A homeless man entered the temple’s grounds and began digging through garbage by hand. I looked onward with suspicion. He looked downward and felt eyes burning: sensing his onlooker without a direct line of sight. I looked away.

He disappeared for some time, skulking behind the wat, after which we crossed paths and had a meeting of the eyes. Guilt ridden, I glanced ahead. I did not want to shame this man, but oddly enough, I felt he was unable to be shamed. In fact, I believe I felt more shame than he. Who was doing the shaming?

I haven’t the right to judge this man. And yet, irrational thoughts run through my mind. Could he be hostile? Would he seek to take “revenge” upon me by harming X? . . . attachment, the mother of irrational thinking.

I’ve been meaning to examine myself with certain questions but I haven’t had the chance. Too busy chasing things with X. Not that I blame her. I’m just as guilty, if not more, as a leader. But I definitely seem to lean that way around her. I know I need to be alone, but I often fear for her safety, even moreso after past events.

These questions I seek to ask . . . they must be precise. They must be calculated. They must lead where I want to go. And where is that? Well, that’s the big question — isn’t it.

All I know is I don’t want to be stuck within the narrow confines of the conditioned mind. I don’t want to be trapped in worry and illusions and falsehoods. I don’t want to waste my time and the truth is I’m almost always wasting my time. Whenever I’m not writing I’m wasting my time. This is the only way I know how to discover the truth.

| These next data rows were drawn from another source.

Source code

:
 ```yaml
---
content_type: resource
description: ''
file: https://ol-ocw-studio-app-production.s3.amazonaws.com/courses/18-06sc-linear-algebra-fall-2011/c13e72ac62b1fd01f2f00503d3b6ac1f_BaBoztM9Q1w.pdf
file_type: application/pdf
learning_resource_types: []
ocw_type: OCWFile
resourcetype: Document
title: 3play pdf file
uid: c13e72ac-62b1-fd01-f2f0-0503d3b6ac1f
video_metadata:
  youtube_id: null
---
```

Being alone is of the upmost importance. But I am attached, and so I worry. I don’t know if I can not worry while being attached, though I suspect it can be lessened over time. The truth is I want to go where no man has gone before. Not necessarily in destination, but in route. And it just so happens this is the only way to do such a thing.

The monks come out to sweep. Does this keep one sane, feeling like he’s upholding his duties? It leads nowhere, which makes me think it’s done for its own sake. Surely, things need to be swept, things need to be kept in order. There’s a practicality. And I suppose without lofty expectations, sweeping can be as meditative as anything. Perhaps they just seek to live. But does this lead to truth? To peace of mind? I doubt it.

I wanted to ask why I’ve been avoiding writing as much as I intended. And no doubt I’ve already answered this question, at least in part. But there’s a specific idea that’s entered my mind, and that’s one of not wanting to leave the metaphorical ranch. Not wanting to venture off into the jungle, alone. But . . . I know this is my true desire, underneath the minds lies and shameless gluttony.

The other questions I sought to ask seem to have disappeared. When I write and become meditative, I become peaceful and seem to drop all the striving — all the need to get somewhere.

The temple I sit outside has become loud. The monks sweep, cars come and go, people are near and far: and yet I am mostly unbothered by this. Partly because I have no right to complain, as a guest. But I do find myself to be in somewhat of a noise-dampened bubble in this state. It’s certainly peaceful, and it makes me wonder if this state could be cultivated permanently, when not writing.

Actually, I know it’s possible. 100%. I suppose what I’m really trying to ask is, is it possible for me: here, and now — today? Again, my gut says yes: but only when alone. I can’t put my finger on exactly why. It’s not as easy of an answer as “socialization is bad”. Indeed, it is limiting — but why?

The answer that intuitively comes is that some kind of “mind-share” takes place. Perhaps when there is attachment, we become the other. I feel that when I’m alone, certain worldly traits and sensibilities fade away. Remnants remain, but they’re transcended.

I pause and feel a sense of satisfaction. This exploration has proved fruitful.

A longer pause, and I’ve been stripped out of my bubble. Aware again to the sights and sounds around me. Aware of the eyes that lay upon on me. Vulnerable. And so the urge to return arises.